M.Ö. 495 ile M.Ö. 406 yılları arasında yaşamış olan Sofokles, Antik Yunan’da Eshilos ve Evripides ile üç büyük tragedya yazarından biri olarak gösterilir. Günümüze tam olarak ulaşan yedi eseri bulunan Sofokles’in bu eserlerinin en eskisi de Antigone’dir. Aynı zamanda “Oidipus Üçlemesi”nin son oyunu olan Antigone, birçok açıdan önceleri Antik Yunan’da, sonradan ise dünyanın dört bir yanına ilkleri taşıyan bir metin olarak tarihe geçmiştir. Devlet ile birey arasındaki keskin yol ayrımını çarpıcı bir şekilde işleyen oyun evrensel tartışmalara da ucu sivri sorularla katılarak güncelliğini bugüne kadar korumuştur. Sabahattin Ali’nin ilk orijinal çevirisiyle Yapı Kredi Yayınları tarafından yayımlanan Antigone, bütün bu tartışmaları okurun da aklına ve vicdanına bırakır. 

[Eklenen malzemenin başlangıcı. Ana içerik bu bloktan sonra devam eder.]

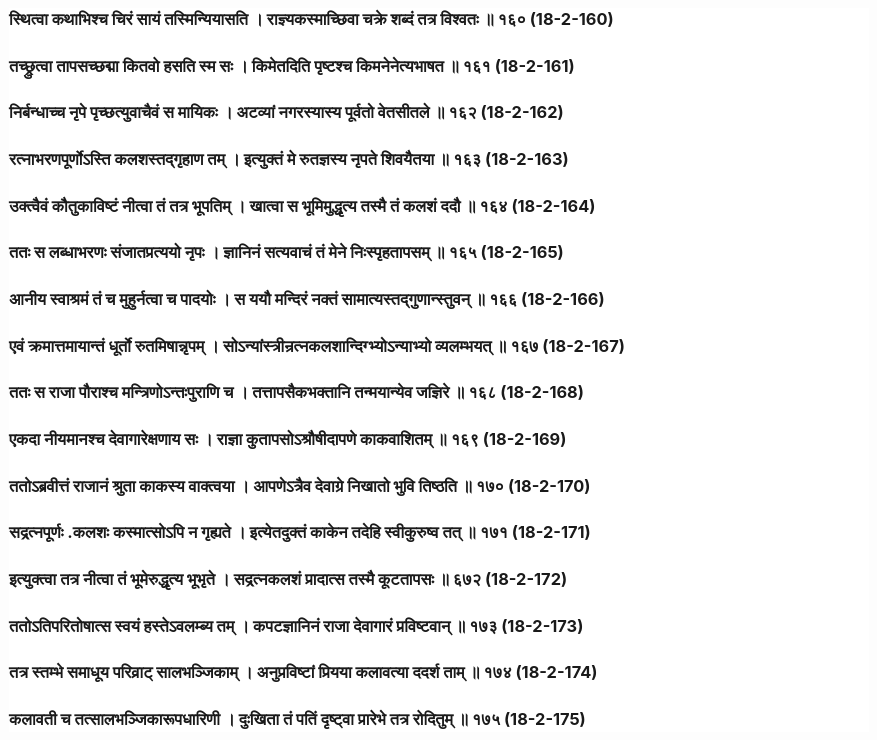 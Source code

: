 ### स्थित्वा कथाभिश्च चिरं सायं तस्मिन्यियासति । राज्ञ्यकस्माच्छिवा चक्रे शब्दं तत्र विश्वतः ॥ १६० (18-2-160)

### तच्छ्रुत्वा तापसच्छद्मा कितवो हसति स्म सः । किमेतदिति पृष्टश्च किमनेनेत्यभाषत ॥ १६१ (18-2-161)

### निर्बन्धाच्च नृपे पृच्छत्युवाचैवं स मायिकः । अटव्यां नगरस्यास्य पूर्वतो वेतसीतले ॥ १६२ (18-2-162)

### रत्नाभरणपूर्णोऽस्ति कलशस्तद्गृहाण तम् । इत्युक्तं मे रुतज्ञस्य नृपते शिवयैतया ॥ १६३ (18-2-163)

### उक्त्वैवं कौतुकाविष्टं नीत्वा तं तत्र भूपतिम् । खात्वा स भूमिमुद्धृत्य तस्मै तं कलशं ददौ ॥ १६४ (18-2-164)

### ततः स लब्धाभरणः संजातप्रत्ययो नृपः । ज्ञानिनं सत्यवाचं तं मेने निःस्पृहतापसम् ॥ १६५ (18-2-165)

### आनीय स्वाश्रमं तं च मुहुर्नत्वा च पादयोः । स ययौ मन्दिरं नक्तं सामात्यस्तद्गुणान्स्तुवन् ॥ १६६ (18-2-166)

### एवं क्रमात्तमायान्तं धूर्तो रुतमिषान्नृपम् । सोऽन्यांस्त्रीन्रत्नकलशान्दिग्भ्योऽन्याभ्यो व्यलम्भयत् ॥ १६७ (18-2-167)

### ततः स राजा पौराश्च मन्त्रिणोऽन्तःपुराणि च । तत्तापसैकभक्तानि तन्मयान्येव जज्ञिरे ॥ १६८ (18-2-168)

### एकदा नीयमानश्च देवागारेक्षणाय सः । राज्ञा कुतापसोऽश्रौषीदापणे काकवाशितम् ॥ १६९ (18-2-169)

### ततोऽब्रवीत्तं राजानं श्रुता काकस्य वाक्त्वया । आपणेऽत्रैव देवाग्रे निखातो भुवि तिष्ठति ॥ १७० (18-2-170)

### सद्रत्नपूर्णः .कलशः कस्मात्सोऽपि न गृह्यते । इत्येतदुक्तं काकेन तदेहि स्वीकुरुष्व तत् ॥ १७१ (18-2-171)

### इत्युक्त्वा तत्र नीत्वा तं भूमेरुद्धृत्य भूभृते । सद्रत्नकलशं प्रादात्स तस्मै कूटतापसः ॥ ६७२ (18-2-172)

### ततोऽतिपरितोषात्स स्वयं हस्तेऽवलम्ब्य तम् । कपटज्ञानिनं राजा देवागारं प्रविष्टवान् ॥ १७३ (18-2-173)

### तत्र स्तम्भे समाधूय परिव्राट् सालभञ्जिकाम् । अनुप्रविष्टां प्रियया कलावत्या ददर्श ताम् ॥ १७४ (18-2-174)

### कलावती च तत्सालभञ्जिकारूपधारिणी । दुःखिता तं पतिं दृष्ट्वा प्रारेभे तत्र रोदितुम् ॥ १७५ (18-2-175)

“Vicdan mı üstün, yasalar mı?” sorusu etrafında şekillenen Antigone, Lanetli Oidipus soyunun son kalıntıları olan kız kardeşler Antigone ve İsmene’yi başrole koyar. İki kız kardeşin ağabeyleri Polyneikes ve Eteokles, Thebai tahtına oturmak için savaşa tutuşmuşken birbirlerini öldürürler. Yeni kral Kreon ise, şehri düşmanlardan korumaya çalıştığı için Eteokles’in gömülme emrini verir. Polyneikes ise vatan haini damgası yediği için gömülmesi yasaklanır. Bu kararı “insanlık dışı” olarak gören Antigone, ilahi yasalarla aile bağlarını bir araya getiren doğal adaletin peşine düşer ve Kreon’un yasağını çiğneyerek Polyneikes’i gömer. Antigone’nin bu eylemi, oyunun da çatışmasını oluşturur. Buna göre; Antigone ahlakın ve bireysel bir direnişi temsil ederken kral Kreon devletin, düzenin, sistemin prototipi olarak karşımıza çıkar. 

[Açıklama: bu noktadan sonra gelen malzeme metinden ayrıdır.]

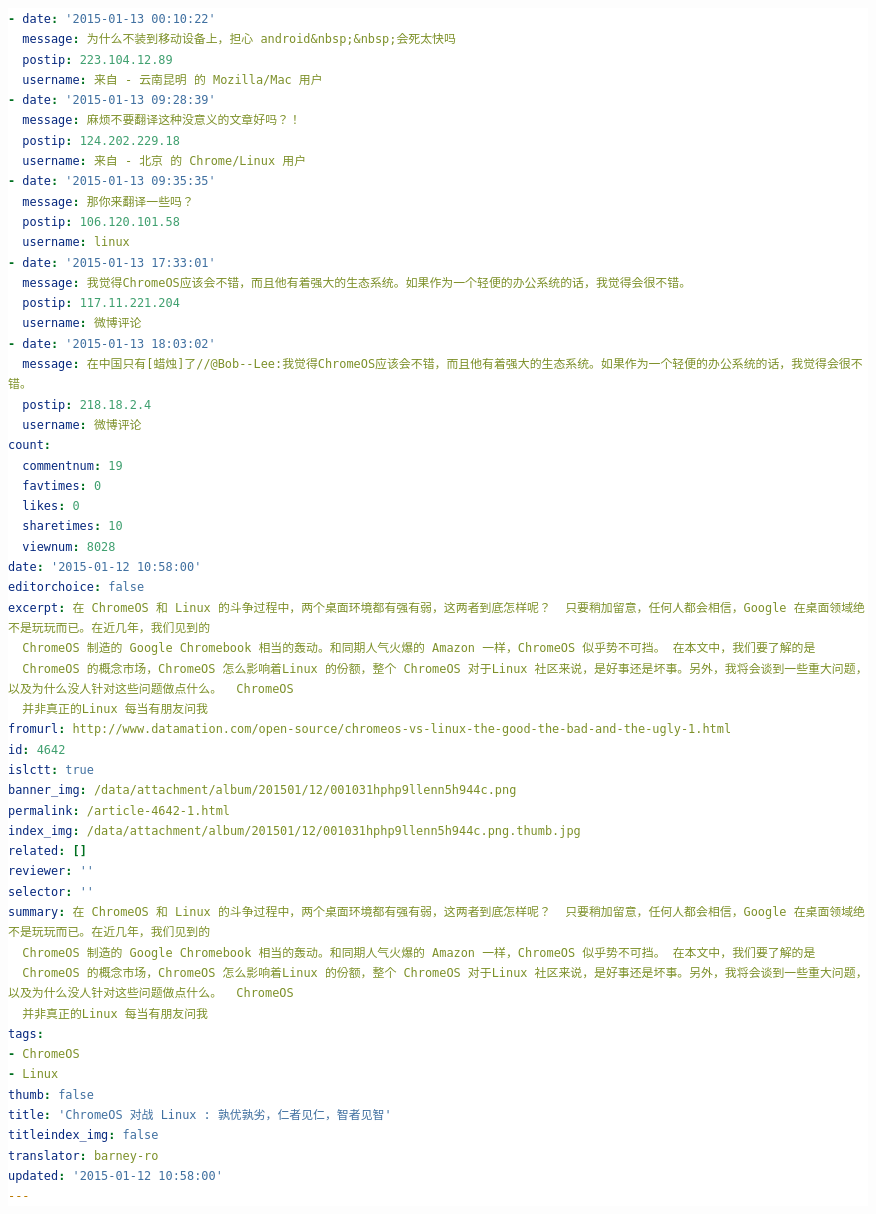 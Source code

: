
 ```yaml
- date: '2015-01-13 00:10:22'
  message: 为什么不装到移动设备上，担心 android&nbsp;&nbsp;会死太快吗
  postip: 223.104.12.89
  username: 来自 - 云南昆明 的 Mozilla/Mac 用户
- date: '2015-01-13 09:28:39'
  message: 麻烦不要翻译这种没意义的文章好吗？！
  postip: 124.202.229.18
  username: 来自 - 北京 的 Chrome/Linux 用户
- date: '2015-01-13 09:35:35'
  message: 那你来翻译一些吗？
  postip: 106.120.101.58
  username: linux
- date: '2015-01-13 17:33:01'
  message: 我觉得ChromeOS应该会不错，而且他有着强大的生态系统。如果作为一个轻便的办公系统的话，我觉得会很不错。
  postip: 117.11.221.204
  username: 微博评论
- date: '2015-01-13 18:03:02'
  message: 在中国只有[蜡烛]了//@Bob--Lee:我觉得ChromeOS应该会不错，而且他有着强大的生态系统。如果作为一个轻便的办公系统的话，我觉得会很不错。
  postip: 218.18.2.4
  username: 微博评论
count:
  commentnum: 19
  favtimes: 0
  likes: 0
  sharetimes: 10
  viewnum: 8028
date: '2015-01-12 10:58:00'
editorchoice: false
excerpt: 在 ChromeOS 和 Linux 的斗争过程中，两个桌面环境都有强有弱，这两者到底怎样呢？  只要稍加留意，任何人都会相信，Google 在桌面领域绝不是玩玩而已。在近几年，我们见到的
  ChromeOS 制造的 Google Chromebook 相当的轰动。和同期人气火爆的 Amazon 一样，ChromeOS 似乎势不可挡。 在本文中，我们要了解的是
  ChromeOS 的概念市场，ChromeOS 怎么影响着Linux 的份额，整个 ChromeOS 对于Linux 社区来说，是好事还是坏事。另外，我将会谈到一些重大问题，以及为什么没人针对这些问题做点什么。  ChromeOS
  并非真正的Linux 每当有朋友问我
fromurl: http://www.datamation.com/open-source/chromeos-vs-linux-the-good-the-bad-and-the-ugly-1.html
id: 4642
islctt: true
banner_img: /data/attachment/album/201501/12/001031hphp9llenn5h944c.png
permalink: /article-4642-1.html
index_img: /data/attachment/album/201501/12/001031hphp9llenn5h944c.png.thumb.jpg
related: []
reviewer: ''
selector: ''
summary: 在 ChromeOS 和 Linux 的斗争过程中，两个桌面环境都有强有弱，这两者到底怎样呢？  只要稍加留意，任何人都会相信，Google 在桌面领域绝不是玩玩而已。在近几年，我们见到的
  ChromeOS 制造的 Google Chromebook 相当的轰动。和同期人气火爆的 Amazon 一样，ChromeOS 似乎势不可挡。 在本文中，我们要了解的是
  ChromeOS 的概念市场，ChromeOS 怎么影响着Linux 的份额，整个 ChromeOS 对于Linux 社区来说，是好事还是坏事。另外，我将会谈到一些重大问题，以及为什么没人针对这些问题做点什么。  ChromeOS
  并非真正的Linux 每当有朋友问我
tags:
- ChromeOS
- Linux
thumb: false
title: 'ChromeOS 对战 Linux : 孰优孰劣，仁者见仁，智者见智'
titleindex_img: false
translator: barney-ro
updated: '2015-01-12 10:58:00'
---
```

Antigone, Polyneikes’i gömerek aslında sadece ahlak ve vicdanına kulak vermez. O, aynı zamanda tek başına direniş gösteren bir kadının da vücuda gelmiş halidir. Kreon ise ilk başlarda tam bir devlet adamı izlenimi verse de güç kazandıkça mevkiini kendi çıkarları için kullanmaya başlar. Bunun için de zorbalığa başvurur. 

Yazılı tarihin ilk sivil itaatsizlik örneği olarak adlandırılan Antigone’nin bireysel direnişi, hiçbir söz hakkı bulunmayan kadınların sessiz çığlığı olarak yorumlanır. 

Sofokles, Antigone’de salt bir kardeş sevgisi temasını konu etmez. Şiirsel bir dille kaleme aldığı metinde, adaletin anlamı, kime ve neye göre “adalet” olduğunu, iktidar hırsını, insanın kendi vicdani yasasına mı, yoksa otoritenin yasasına mı uyması gerektiğini sorgular. Bu yüzdendir ki; Antigone, içinde bulunduğumuz zaman dilimi de dahil olmak üzere tarihin her safhasında insanlığın karşısına dikilir!